EXERCISE PROMPT :: Take every line from the listing below that includes "otkazana" and copy it.

PROVIDED RECORDS ::
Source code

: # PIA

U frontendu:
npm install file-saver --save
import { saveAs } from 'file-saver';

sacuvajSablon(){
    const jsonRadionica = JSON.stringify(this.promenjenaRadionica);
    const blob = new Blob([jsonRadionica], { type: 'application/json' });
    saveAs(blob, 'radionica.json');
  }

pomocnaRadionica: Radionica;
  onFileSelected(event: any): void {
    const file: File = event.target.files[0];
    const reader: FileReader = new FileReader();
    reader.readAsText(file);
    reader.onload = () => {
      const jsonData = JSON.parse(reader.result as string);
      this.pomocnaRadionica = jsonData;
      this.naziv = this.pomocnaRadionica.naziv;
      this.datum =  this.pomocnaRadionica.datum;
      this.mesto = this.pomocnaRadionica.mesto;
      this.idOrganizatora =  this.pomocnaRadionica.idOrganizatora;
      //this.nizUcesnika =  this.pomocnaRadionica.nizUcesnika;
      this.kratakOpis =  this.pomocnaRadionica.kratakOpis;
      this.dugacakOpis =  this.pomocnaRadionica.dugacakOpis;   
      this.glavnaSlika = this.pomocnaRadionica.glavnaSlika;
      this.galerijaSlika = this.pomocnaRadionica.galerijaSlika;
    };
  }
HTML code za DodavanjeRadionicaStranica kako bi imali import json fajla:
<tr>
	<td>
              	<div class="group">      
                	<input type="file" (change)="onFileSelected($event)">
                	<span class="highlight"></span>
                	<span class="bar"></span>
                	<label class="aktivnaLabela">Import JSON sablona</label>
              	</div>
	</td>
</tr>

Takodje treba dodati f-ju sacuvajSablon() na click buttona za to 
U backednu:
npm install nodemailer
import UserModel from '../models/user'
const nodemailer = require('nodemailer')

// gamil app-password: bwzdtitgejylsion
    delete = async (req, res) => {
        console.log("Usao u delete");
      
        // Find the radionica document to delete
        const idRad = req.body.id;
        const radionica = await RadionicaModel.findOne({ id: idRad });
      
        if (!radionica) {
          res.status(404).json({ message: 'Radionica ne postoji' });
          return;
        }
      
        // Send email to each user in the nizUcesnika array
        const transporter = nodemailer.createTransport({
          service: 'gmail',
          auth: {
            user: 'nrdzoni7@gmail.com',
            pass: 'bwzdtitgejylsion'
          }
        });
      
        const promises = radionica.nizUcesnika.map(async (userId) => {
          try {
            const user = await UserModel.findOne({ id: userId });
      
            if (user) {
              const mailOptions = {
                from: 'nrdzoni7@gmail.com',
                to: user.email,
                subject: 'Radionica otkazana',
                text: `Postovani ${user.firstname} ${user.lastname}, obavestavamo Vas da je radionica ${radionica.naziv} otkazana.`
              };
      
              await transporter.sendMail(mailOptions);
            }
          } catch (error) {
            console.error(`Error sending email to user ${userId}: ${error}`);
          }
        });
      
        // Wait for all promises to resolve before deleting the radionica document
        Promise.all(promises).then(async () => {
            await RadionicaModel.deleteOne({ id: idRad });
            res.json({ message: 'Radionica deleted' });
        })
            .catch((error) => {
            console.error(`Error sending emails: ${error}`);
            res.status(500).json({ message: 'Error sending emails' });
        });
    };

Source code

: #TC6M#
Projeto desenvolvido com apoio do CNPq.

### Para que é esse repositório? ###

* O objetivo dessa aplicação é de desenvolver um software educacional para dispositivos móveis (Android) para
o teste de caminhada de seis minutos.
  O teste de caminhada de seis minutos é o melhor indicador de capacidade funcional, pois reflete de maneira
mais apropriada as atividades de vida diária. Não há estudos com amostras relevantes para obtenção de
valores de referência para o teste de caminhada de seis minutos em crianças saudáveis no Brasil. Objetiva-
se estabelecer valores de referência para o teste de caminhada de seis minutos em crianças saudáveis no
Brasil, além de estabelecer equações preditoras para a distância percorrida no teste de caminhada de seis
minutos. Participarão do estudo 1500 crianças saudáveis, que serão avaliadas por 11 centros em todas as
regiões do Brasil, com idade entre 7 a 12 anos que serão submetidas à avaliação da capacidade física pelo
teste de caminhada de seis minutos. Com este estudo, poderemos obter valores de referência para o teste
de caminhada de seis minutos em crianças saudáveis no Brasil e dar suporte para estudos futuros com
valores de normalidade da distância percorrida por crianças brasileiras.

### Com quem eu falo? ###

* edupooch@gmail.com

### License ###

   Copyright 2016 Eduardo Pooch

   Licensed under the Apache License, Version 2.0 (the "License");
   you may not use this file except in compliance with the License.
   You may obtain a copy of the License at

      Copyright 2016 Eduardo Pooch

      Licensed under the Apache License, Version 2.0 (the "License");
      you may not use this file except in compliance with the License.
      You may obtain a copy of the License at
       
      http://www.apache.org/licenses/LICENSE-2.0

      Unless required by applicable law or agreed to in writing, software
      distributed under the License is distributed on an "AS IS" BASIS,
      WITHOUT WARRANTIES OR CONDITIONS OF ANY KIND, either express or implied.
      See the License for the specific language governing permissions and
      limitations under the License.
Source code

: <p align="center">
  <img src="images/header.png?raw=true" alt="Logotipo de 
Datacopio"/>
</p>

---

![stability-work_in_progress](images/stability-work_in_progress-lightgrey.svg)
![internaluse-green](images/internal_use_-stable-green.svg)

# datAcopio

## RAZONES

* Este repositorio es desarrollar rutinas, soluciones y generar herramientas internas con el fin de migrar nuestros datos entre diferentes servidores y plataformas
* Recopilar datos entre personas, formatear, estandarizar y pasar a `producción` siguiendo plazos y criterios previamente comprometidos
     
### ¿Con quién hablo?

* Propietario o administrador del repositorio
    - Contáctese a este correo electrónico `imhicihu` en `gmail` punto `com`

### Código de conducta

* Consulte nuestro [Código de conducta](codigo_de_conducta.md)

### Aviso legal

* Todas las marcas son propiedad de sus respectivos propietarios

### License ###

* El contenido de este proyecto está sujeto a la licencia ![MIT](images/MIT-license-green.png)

RESULT BELOW ::
                subject: 'Radionica otkazana',
                text: `Postovani ${user.firstname} ${user.lastname}, obavestavamo Vas da je radionica ${radionica.naziv} otkazana.`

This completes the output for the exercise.